Testifyng were: Eli Lilly & Co. Insulins Global Business Unit Senior VP Mike Mason,Novo Nordisk AS Exec VP, North America Operations Doug Langa, Sanofi Executive VP for External Affairs Kathleen Tregoning, CVS Health Corp. Chief Policy and External Affairs Officer Thomas Moriarty, Express Scripts Holding Co. Senior VP, Supply Chain Amy Bricker and OptumRx Inc. Senior VP and Chief Medical Officer Sumit Dutta.

“While these programs from manufacturers and PBMs are important and useful in the short term, they are only a band-aid. We must work on a long-term, comprehensive solution, Energy & Commerce Committee Ranking Member Greg Walden (R-OR) said in his opening statement.

Rep. Brett Guthrie (R-KY), asked the witnesses to explain in a follow-up written statement why it makes sense to have a high list price that is reduced through rebates instead of a lower list price to begin with. It may be “better for the insurance company” but a “lower list price is better for consumers,” he suggested.

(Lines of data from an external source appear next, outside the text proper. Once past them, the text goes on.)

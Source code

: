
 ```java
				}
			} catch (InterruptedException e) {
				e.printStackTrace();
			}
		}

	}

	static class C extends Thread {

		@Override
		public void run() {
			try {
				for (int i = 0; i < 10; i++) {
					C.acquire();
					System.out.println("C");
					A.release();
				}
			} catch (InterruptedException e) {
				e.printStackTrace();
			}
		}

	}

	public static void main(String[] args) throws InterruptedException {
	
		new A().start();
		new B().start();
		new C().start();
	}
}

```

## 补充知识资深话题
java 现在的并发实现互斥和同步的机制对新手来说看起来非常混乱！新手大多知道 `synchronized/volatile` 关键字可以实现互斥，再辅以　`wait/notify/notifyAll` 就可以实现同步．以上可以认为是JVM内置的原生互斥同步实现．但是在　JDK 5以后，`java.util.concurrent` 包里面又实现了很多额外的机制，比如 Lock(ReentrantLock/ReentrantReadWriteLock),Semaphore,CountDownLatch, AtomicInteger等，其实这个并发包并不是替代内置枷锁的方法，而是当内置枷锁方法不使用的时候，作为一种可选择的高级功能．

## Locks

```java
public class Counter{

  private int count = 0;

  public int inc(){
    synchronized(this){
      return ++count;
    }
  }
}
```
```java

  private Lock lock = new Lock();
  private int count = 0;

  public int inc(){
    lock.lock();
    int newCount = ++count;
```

Congress ‘Has To Make Some Decisions’ On Insulin Pricing

“Hopefully this is the beginning of a series of hearings and we appreciate your testimony and information,” he continued. “We do have to make some decisions and we don’t want unintended consequences because if you get into price controls, you get into rationing and you get into shortages. And that’s not where I want to go.”

Also bipartisan was frustration with the witnesses’ talking points about how rebates drive list price increases (repeated by the manufacturers) and how list price increases prompt the need for rebates (the PBM party line).

Rep. Buddy Carter (R-GA) who is not a member of the committee but nevertheless participated in the hearing, emphasized the broad support for insulin price reform among members in remarks directed to the witnesses.

“I want to congratulate all of you because you’ve done something here today that we’ve been trying to do in Congress in the four years and three months I’ve been here and that is to create bipartisanship – because what you’ve witnessed here today is bipartisanship”

The current situation with insulin pricing “is going to end,” Carter maintained.

He added the HHS proposal to replace rebates with up front discounts that would be passed through to patients at the point of sale “is going to happen. ... We’re going to make sure it happens. That’s going to bring transparency to the system. And we’re not going to stop there.”

The proposed rule, which would revise the anti-kickback safe harbor for rebates in Medicare Part D and Managed Medicaid, was released in late January. (Also see "No More Rebates: HHS Proposed Rule Revises Anti-Kickback Safe Harbor" - Pink Sheet, 31 Jan, 2019.) It is generally supported by manufacturers but opposed by PBMs and insurers.

DeGette commented when Carter finished that he sounded like one of the more liberal firebrands on the panel. “I never thought I’d see the day when Buddy Carter was channeling [Rep.] Jan Schakowsky, [D-Ill.]. Congratulations,” she quipped.